Whether myosin II acts as the delayed inhibitor in contractile pulses in general is a puzzling question. Although many contractile patterns in multicellular systems are clearly dependent on Rho activity, surprisingly, Rho activation has not always been directly visualized. This might be a result of the sensitivity of developmental systems to overexpression of the sensor, which could sequester active Rho if not properly controlled. Given the lack of direct visualization of Rho activation and the fact that myosin was often used as a proxy, it is not surprising that earlier research shares a myosin-centric view and argues that cortical instability requires negative feedback from myosin II (Fig. 1 B; Munjal et al., 2015). There are compelling experimental and theoretical arguments suggesting that collective myosin II motor activity could be intrinsically unstable and capable of sustaining oscillations (Jülicher and Prost, 1997). The lack of regular pulsing or wavelike propagation in multicellular systems was previously used to imply that a reaction–diffusion signaling network upstream of cell pulsing was unlikely (Solon et al., 2009); perhaps this needs to be revisited in light of the demonstration of Rho waves in many single cellular systems.

If Rho activity cycles are closely coupled with myosin II–based contractile cycles, does that mean that they belong to the same feedback loop, or are they two separate but interlinked networks? In a different excitable system responsible for chemotaxis, there is compelling evidence indicating that membrane-localized excitable signaling networks (composed of PI(3)K, Ras, and Rac GTPases) are coupled with a separate actin oscillator to drive motility (Huang et al., 2013). When it comes to contractile pulses, results from different experimental systems barely agree with each other on this fundamental question (Fig. 1 B). In Xenopus and starfish embryos, Bement et al. (2015) showed that the myosin II inhibitor blebbistatin had no significant effect on Rho wave period. Under the same conditions, cortical contraction was suppressed, suggesting that the signaling networks in the absence of myosin II–dependent contractility are sufficient to display excitable dynamics (Fig. 1 B). Two recent studies in Caenorhabditis elegans embryos suggest a similar conclusion (Robin et al., 2016; Nishikawa et al., 2017). Based on both experimental results and theoretical considerations, Nishikawa et al. (2017) and Robin et al. (2016) proposed that a myosin-independent RhoA pacemaker controls contractile pulses. Both groups observed that RhoA pulses persisted in the absence of the myosin II pulses in a mutant background, indicating that the Rho oscillator can be uncoupled from myosin II. In addition, Nishikawa et al. (2017) reported that a simple theoretical model based on myosin II–dependent contractile instability could not quantitatively recapitulate the experimentally observed spacing between myosin II foci. Different from the model of Bement et al. (2015), where actin is the delayed inhibitor, Nishikawa et al. (2017) argue that actin could not be the inhibitor in C. elegans based on how changes of RhoA relate to the changes of actin (slope of the nullcline). Hence, there appears to be an actin- and myosin-independent inhibitor that sets the rhythm for Rho pulses, whose nature remains to be identified (Fig. 1 B).

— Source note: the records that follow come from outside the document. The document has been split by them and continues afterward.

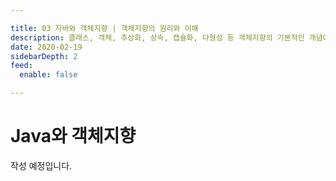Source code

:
 ```yaml
---

title: 03 자바와 객체지향 | 객체지향의 원리와 이해
description: 클래스, 객체, 추상화, 상속, 캡슐화, 다형성 등 객체지향의 기본적인 개념에 대해 이해하여봅시다. 
date: 2020-02-19
sidebarDepth: 2
feed:
  enable: false

---
```


# Java와 객체지향

작성 예정입니다.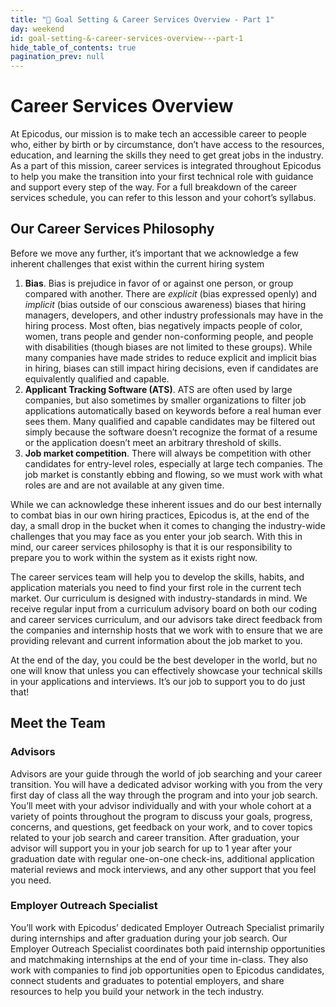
 ```yaml
---
title: "📓 Goal Setting & Career Services Overview - Part 1"
day: weekend
id: goal-setting-&-career-services-overview---part-1
hide_table_of_contents: true
pagination_prev: null
---
```


# Career Services Overview

At Epicodus, our mission is to make tech an accessible career to people who, either by birth or by circumstance, don’t have access to the resources, education, and learning the skills they need to get great jobs in the industry. As a part of this mission, career services is integrated throughout Epicodus to help you make the transition into your first technical role with guidance and support every step of the way. 
For a full breakdown of the career services schedule, you can refer to this lesson and your cohort’s syllabus. 

## Our Career Services Philosophy

Before we move any further, it’s important that we acknowledge a few inherent challenges that exist within the current hiring system

1. **Bias**. Bias is prejudice in favor of or against one person, or group compared with another. There are *explicit* (bias expressed openly) and *implicit* (bias outside of our conscious awareness) biases that hiring managers, developers, and other industry professionals may have in the hiring process. Most often, bias negatively impacts people of color, women, trans people and gender non-conforming people, and people with disabilities (though biases are not limited to these groups). While many companies have made strides to reduce explicit and implicit bias in hiring, biases can still impact hiring decisions, even if candidates are equivalently qualified and capable. 
2. **Applicant Tracking Software (ATS)**. ATS are often used by large companies, but also sometimes by smaller organizations to filter job applications automatically based on keywords before a real human ever sees them. Many qualified and capable candidates may be filtered out simply because the software doesn’t recognize the format of a resume or the application doesn’t meet an arbitrary threshold of skills. 
3. **Job market competition**. There will always be competition with other candidates for entry-level roles, especially at large tech companies. The job market is constantly ebbing and flowing, so we must work with what roles are and are not available at any given time. 

While we can acknowledge these inherent issues and do our best internally to combat bias in our own hiring practices, Epicodus is, at the end of the day, a small drop in the bucket when it comes to changing the industry-wide challenges that you may face as you enter your job search. With this in mind, our career services philosophy is that it is our responsibility to prepare you to work within the system as it exists right now. 

The career services team will help you to develop the skills, habits, and application materials you need to find your first role in the current tech market. Our curriculum is designed with industry-standards in mind. We receive regular input from a curriculum advisory board on both our coding and career services curriculum, and our advisors take direct feedback from the companies and internship hosts that we work with to ensure that we are providing relevant and current information about the job market to you. 

At the end of the day, you could be the best developer in the world, but no one will know that unless you can effectively showcase your technical skills in your applications and interviews. It’s our job to support you to do just that! 

## Meet the Team

### Advisors 

Advisors are your guide through the world of job searching and your career transition. You will have a dedicated advisor working with you from the very first day of class all the way through the program and into your job search. You’ll meet with your advisor individually and with your whole cohort at a variety of points throughout the program to discuss your goals, progress, concerns, and questions, get feedback on your work, and to cover topics related to your job search and career transition. After graduation, your advisor will support you in your job search for up to 1 year after your graduation date with regular one-on-one check-ins, additional application material reviews and mock interviews, and any other support that you feel you need. 

### Employer Outreach Specialist

You’ll work with Epicodus’ dedicated Employer Outreach Specialist primarily during internships and after graduation during your job search. Our Employer Outreach Specialist coordinates both paid internship opportunities and matchmaking internships at the end of your time in-class. They also work with companies to find job opportunities open to Epicodus candidates, connect students and graduates to potential employers, and share resources to help you build your network in the tech industry.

Graessl et al. (2017) suggest that there might be at least two types of Rho waves; one is myosin II–dependent, and the other is not. If so, what could be the parameters that determine how the membrane-localized signaling networks engage force-generating machinery and fine-tune its responses? It is clear that contraction is not always pulsatile, but given the acute sensitivity of contractile pulses to the mechanical properties of the cell cortex and the external environment, including substrate rigidity Graessl et al. (2017), cell adhesion (He et al., 2010), and tissue elasticity, it seems that the excitable dynamics as characterized by Graessl et al. (2017) offer a great opportunity to dissect the molecular circuits underlying cellular mechanosensing.